Copy all lines below that use the word "begin".

Recorded data
□ □ □ □
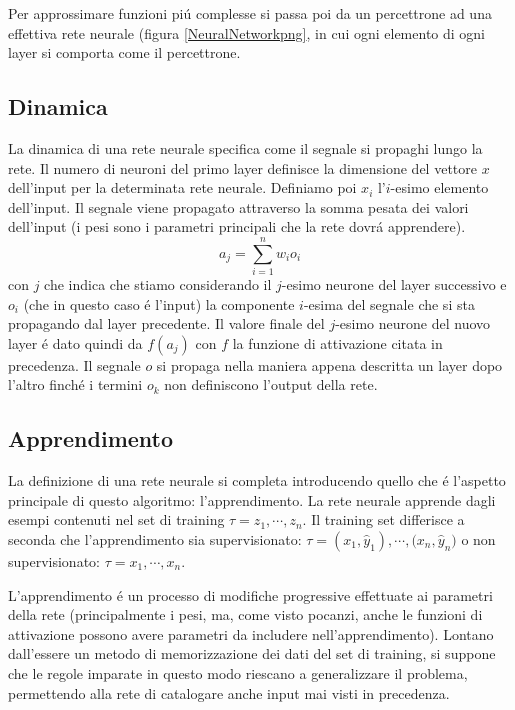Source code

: \documentclass[a4paper,10pt]{article}
\begin{document}
 Per approssimare funzioni pi\'u complesse si passa poi da un percettrone ad una effettiva rete neurale (figura \ref{NeuralNetworkpng}, in cui ogni elemento di ogni layer si comporta come il percettrone.

 
 \subsection{Dinamica}
 
 La dinamica di una rete neurale specifica come il segnale si propaghi lungo la rete. Il numero di neuroni del primo layer definisce la dimensione del vettore $x$ dell'input per la determinata rete neurale. Definiamo poi $x_i$ l'$i$-esimo elemento dell'input. 
 Il segnale viene propagato attraverso la somma pesata dei valori dell'input (i pesi sono i parametri principali che la rete dovr\'a apprendere).
 \begin{equation}
  a_j = \sum_{i=1}^n w_i o_i
 \end{equation}
con $j$ che indica che stiamo considerando il $j$-esimo neurone del layer successivo e $o_i$ (che in questo caso \'e l'input) la componente $i$-esima del segnale che si sta propagando dal layer precedente. Il valore finale del $j$-esimo neurone del nuovo layer \'e dato quindi da $f(a_j)$ con $f$ la funzione di attivazione citata in precedenza. Il segnale $o$ si propaga nella maniera appena descritta un layer dopo l'altro finch\'e i termini $o_k$ non definiscono l'output della rete.
 
 \subsection{Apprendimento}
 
 La definizione di una rete neurale si completa introducendo quello che \'e l'aspetto principale di questo algoritmo: l'apprendimento. 
 La rete neurale apprende dagli esempi contenuti nel set di training $\tau = {z_1,\cdots,z_n}$. Il training set differisce a seconda che l'apprendimento sia supervisionato: $\tau = {(x_1,\hat{y}_1),\cdots, (x_n,\hat{y}_n})$ o non supervisionato: $\tau = {x_1,\cdots,x_n}$.
 
 L'apprendimento \'e un processo di modifiche progressive effettuate ai parametri della rete (principalmente i pesi, ma, come visto pocanzi, anche le funzioni di attivazione possono avere parametri da includere nell'apprendimento). Lontano dall'essere un metodo di memorizzazione dei dati del set di training, si suppone che le regole imparate in questo modo riescano a generalizzare il problema, permettendo alla rete di catalogare anche input mai visti in precedenza.
 
\end{document}
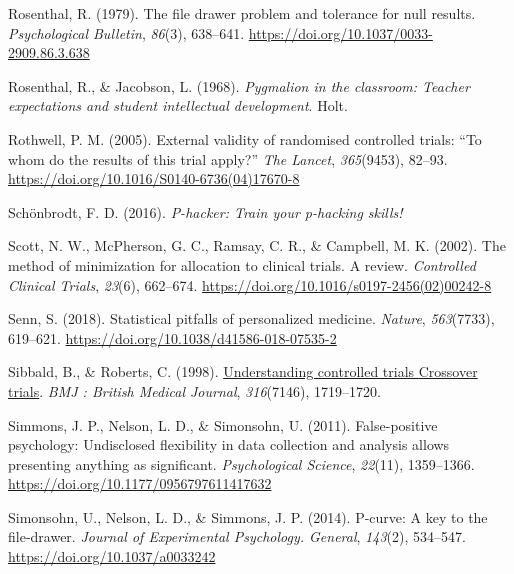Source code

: \documentclass{krantz}
\newlength{\cslhangindent}
\newlength{\cslentryspacingunit} %
\newenvironment{CSLReferences}[2] %
{%
\setlength{\parindent}{0pt}
\ifodd #1
\let\oldpar\par
\def\par{\hangindent=\cslhangindent\oldpar}
\fi
\setlength{\parskip}{#2\cslentryspacingunit}
}%
{}
\begin{document}
\begin{CSLReferences}{1}{0}
\leavevmode{}%
Rosenthal, R. (1979). The file drawer problem and tolerance for null results. \emph{Psychological Bulletin}, \emph{86}(3), 638--641. \url{https://doi.org/10.1037/0033-2909.86.3.638}

\leavevmode{}%
Rosenthal, R., \& Jacobson, L. (1968). \emph{Pygmalion in the classroom: {Teacher} expectations and student intellectual development}. {Holt}.

\leavevmode{}%
Rothwell, P. M. (2005). External validity of randomised controlled trials: {``{To} whom do the results of this trial apply?''} \emph{The Lancet}, \emph{365}(9453), 82--93. \url{https://doi.org/10.1016/S0140-6736(04)17670-8}

\leavevmode{}%
Schönbrodt, F. D. (2016). \emph{P-hacker: {Train} your p-hacking skills!}

\leavevmode{}%
Scott, N. W., McPherson, G. C., Ramsay, C. R., \& Campbell, M. K. (2002). The method of minimization for allocation to clinical trials. A review. \emph{Controlled Clinical Trials}, \emph{23}(6), 662--674. \url{https://doi.org/10.1016/s0197-2456(02)00242-8}

\leavevmode{}%
Senn, S. (2018). Statistical pitfalls of personalized medicine. \emph{Nature}, \emph{563}(7733), 619--621. \url{https://doi.org/10.1038/d41586-018-07535-2}

\leavevmode{}%
Sibbald, B., \& Roberts, C. (1998). \href{https://www.ncbi.nlm.nih.gov/pmc/articles/PMC1113275}{Understanding controlled trials {Crossover} trials}. \emph{BMJ : British Medical Journal}, \emph{316}(7146), 1719--1720.

\leavevmode{}%
Simmons, J. P., Nelson, L. D., \& Simonsohn, U. (2011). False-positive psychology: {Undisclosed} flexibility in data collection and analysis allows presenting anything as significant. \emph{Psychological Science}, \emph{22}(11), 1359--1366. \url{https://doi.org/10.1177/0956797611417632}

\leavevmode{}%
Simonsohn, U., Nelson, L. D., \& Simmons, J. P. (2014). P-curve: A key to the file-drawer. \emph{Journal of Experimental Psychology. General}, \emph{143}(2), 534--547. \url{https://doi.org/10.1037/a0033242}


\end{CSLReferences}
\end{document}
□ □ □ □
■ Exercise output
\begin{document}
 \begin{equation}
\begin{document}
\begin{CSLReferences}{1}{0}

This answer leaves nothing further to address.